A, Critical GRACILE region. The locations of the two functionally and positionally promising candidate genes, BCS1L and ABCB6, are shown in relation to the markers demonstrating linkage disequilibrium in GRACILE chromosomes. The marker order and distances are presented as in the NCBI MapViewer, May 2002. B, Genomic structure of the BCS1L gene. The sizes of the exons and introns are indicated in base pairs. The BCS1L mutations reported here (in Finnish and British patients) are indicated above the figure, and the BCS1L mutations described elsewhere (de Lonlay et al. 2001) are marked below. The sizes of the first exon and the first intron (marked with asterisks) vary because of alternative splicing. C, The BCS1L polypeptide of 419 amino acid residues. The numbers indicate the polypeptide regions encoded by distinct exons of the BCS1L gene.
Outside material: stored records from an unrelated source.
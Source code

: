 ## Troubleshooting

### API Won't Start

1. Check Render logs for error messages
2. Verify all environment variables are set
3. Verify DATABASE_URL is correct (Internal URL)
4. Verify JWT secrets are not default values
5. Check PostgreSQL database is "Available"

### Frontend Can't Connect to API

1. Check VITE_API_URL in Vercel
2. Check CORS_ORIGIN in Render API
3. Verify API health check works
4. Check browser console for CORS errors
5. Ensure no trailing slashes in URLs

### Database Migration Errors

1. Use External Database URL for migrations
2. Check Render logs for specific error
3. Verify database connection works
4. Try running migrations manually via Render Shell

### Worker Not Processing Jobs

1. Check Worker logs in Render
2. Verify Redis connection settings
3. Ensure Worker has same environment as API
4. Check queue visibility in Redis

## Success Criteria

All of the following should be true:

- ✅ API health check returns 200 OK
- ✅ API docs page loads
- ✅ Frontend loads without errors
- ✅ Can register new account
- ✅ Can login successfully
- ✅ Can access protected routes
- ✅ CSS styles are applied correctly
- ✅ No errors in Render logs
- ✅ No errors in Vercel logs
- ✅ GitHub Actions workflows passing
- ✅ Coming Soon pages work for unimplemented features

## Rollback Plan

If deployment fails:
Residues 9–32 correspond to the transmembrane region of the yeast BCS1p protein (Fölsch et al. 1996). Residues 224–344 represent the conserved AAA domain, according to CD-Search (Marchler-Bauer et al. 2002) at the NCBI BLAST service.

Figure 2

Northern blot analysis of BCS1L in Finnish patients with GRACILE syndrome. For the fibroblast filter, each line was loaded with 9 μg poly-A-RNA; for the liver filter, each line was loaded with 6 μg poly-A-RNA. The same filters were rehybridized with β-actin cDNA, to control for the total mRNA quantity.

Figure 3

Subcellular localization of the wild-type and S78G mutant BCS1L polypeptides in transiently transfected COS-1 cells. The BCS1L polypeptides were detected with anti-FLAG antibody (green), and the distribution was compared with mitochondrial staining (red). Colocalization is indicated in yellow. Magnification = 630×.

Figure 4

Expression of the wild-type and S78G mutant BCS1L polypeptides. COS-1 cells transfected with the wild-type and mutant BCS1L constructs were subjected to western blot analysis using anti-FLAG antibody. Each lane was loaded with 25 μg protein. pCMV5 = cells transfected with the vector only.

Figure 5

Stability of the wild-type and S78G mutant BCS1L polypeptides. Transiently transfected COS-1 cells were pulse-labeled for 1 h and were chased for 0, 12, 24, 36, and 48 h. The BCS1L polypeptides were immunoprecipitated, were separated on 10% SDS-PAGE, and were visualized by fluorography. The radioactive bands were quantitated by densitometry. The results are presented as a percentage of values at 0 h chase. The values on the curve are average values of duplicate experiments, with error bars showing the SD.

Figure 6

Yeast complementation experiment with BCS1L. The BCS1 deletion yeast strain was transformed with the wild-type and mutant BCS1L constructs in a high-copy yeast expression plasmid pRS425. The wild-type yeast BCS1 cDNA in the same vector was used as a positive control, and the plain vector was used as a negative control. A, YPEG (ethanol-glycerol) plate incubated at 30°C for 11 d. B, YPEG plate incubated at 37°C for 8 d. C, YPD (glucose) plate incubated at 30°C for 3 d.